▶ [TASK TO CARRY OUT] From the line that contains "## 📚 Education" down to the last line of the data below, transcribe every line exactly.

(Data entries)
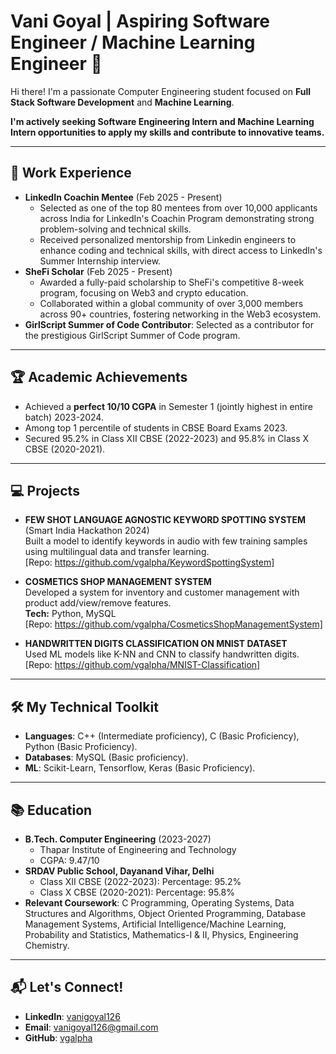 # Vani Goyal | Aspiring Software Engineer / Machine Learning Engineer 👋

Hi there! I'm a passionate Computer Engineering student focused on **Full Stack Software Development** and **Machine Learning**.

**I'm actively seeking Software Engineering Intern and Machine Learning Intern opportunities to apply my skills and contribute to innovative teams.**

---

## 💼 Work Experience

* **LinkedIn Coachin Mentee** (Feb 2025 - Present)
    * Selected as one of the top 80 mentees from over 10,000 applicants across India for LinkedIn's Coachin Program demonstrating strong problem-solving and technical skills.
    * Received personalized mentorship from Linkedin engineers to enhance coding and technical skills, with direct access to LinkedIn's Summer Internship interview.
* **SheFi Scholar** (Feb 2025 - Present)
    * Awarded a fully-paid scholarship to SheFi's competitive 8-week program, focusing on Web3 and crypto education.
    * Collaborated within a global community of over 3,000 members across 90+ countries, fostering networking in the Web3 ecosystem.
* **GirlScript Summer of Code Contributor**: Selected as a contributor for the prestigious GirlScript Summer of Code program.

---

## 🏆 Academic Achievements

* Achieved a **perfect 10/10 CGPA** in Semester 1 (jointly highest in entire batch) 2023-2024.
* Among top 1 percentile of students in CBSE Board Exams 2023.
* Secured 95.2% in Class XII CBSE (2022-2023) and 95.8% in Class X CBSE (2020-2021).

---

## 💻 Projects

* **FEW SHOT LANGUAGE AGNOSTIC KEYWORD SPOTTING SYSTEM** (Smart India Hackathon 2024)  
  Built a model to identify keywords in audio with few training samples using multilingual data and transfer learning.  
  [Repo: https://github.com/vgalpha/KeywordSpottingSystem]

* **COSMETICS SHOP MANAGEMENT SYSTEM**  
  Developed a system for inventory and customer management with product add/view/remove features.  
  **Tech:** Python, MySQL  
  [Repo: https://github.com/vgalpha/CosmeticsShopManagementSystem]

* **HANDWRITTEN DIGITS CLASSIFICATION ON MNIST DATASET**  
  Used ML models like K-NN and CNN to classify handwritten digits.  
  [Repo: https://github.com/vgalpha/MNIST-Classification]
  
---

## 🛠️ My Technical Toolkit

* **Languages**: C++ (Intermediate proficiency), C (Basic Proficiency), Python (Basic Proficiency).
* **Databases**: MySQL (Basic proficiency).
* **ML**: Scikit-Learn, Tensorflow, Keras (Basic Proficiency).

---

## 📚 Education

* **B.Tech. Computer Engineering** (2023-2027)
    * Thapar Institute of Engineering and Technology
    * CGPA: 9.47/10
* **SRDAV Public School, Dayanand Vihar, Delhi**
    * Class XII CBSE (2022-2023): Percentage: 95.2%
    * Class X CBSE (2020-2021): Percentage: 95.8%
* **Relevant Coursework**: C Programming, Operating Systems, Data Structures and Algorithms, Object Oriented Programming, Database Management Systems, Artificial Intelligence/Machine Learning, Probability and Statistics, Mathematics-I & II, Physics, Engineering Chemistry.

---

## 📬 Let's Connect!

* **LinkedIn**: [vanigoyal126](https://www.linkedin.com/in/vanigoyal126/)
* **Email**: vanigoyal126@gmail.com
* **GitHub**: [vgalpha](https://github.com/vgalpha)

▶ [ANSWER SPACE]
## 📚 Education

* **B.Tech. Computer Engineering** (2023-2027)
    * Thapar Institute of Engineering and Technology
    * CGPA: 9.47/10
* **SRDAV Public School, Dayanand Vihar, Delhi**
    * Class XII CBSE (2022-2023): Percentage: 95.2%
    * Class X CBSE (2020-2021): Percentage: 95.8%
* **Relevant Coursework**: C Programming, Operating Systems, Data Structures and Algorithms, Object Oriented Programming, Database Management Systems, Artificial Intelligence/Machine Learning, Probability and Statistics, Mathematics-I & II, Physics, Engineering Chemistry.

---

## 📬 Let's Connect!

* **LinkedIn**: [vanigoyal126](https://www.linkedin.com/in/vanigoyal126/)
* **Email**: vanigoyal126@gmail.com
* **GitHub**: [vgalpha](https://github.com/vgalpha)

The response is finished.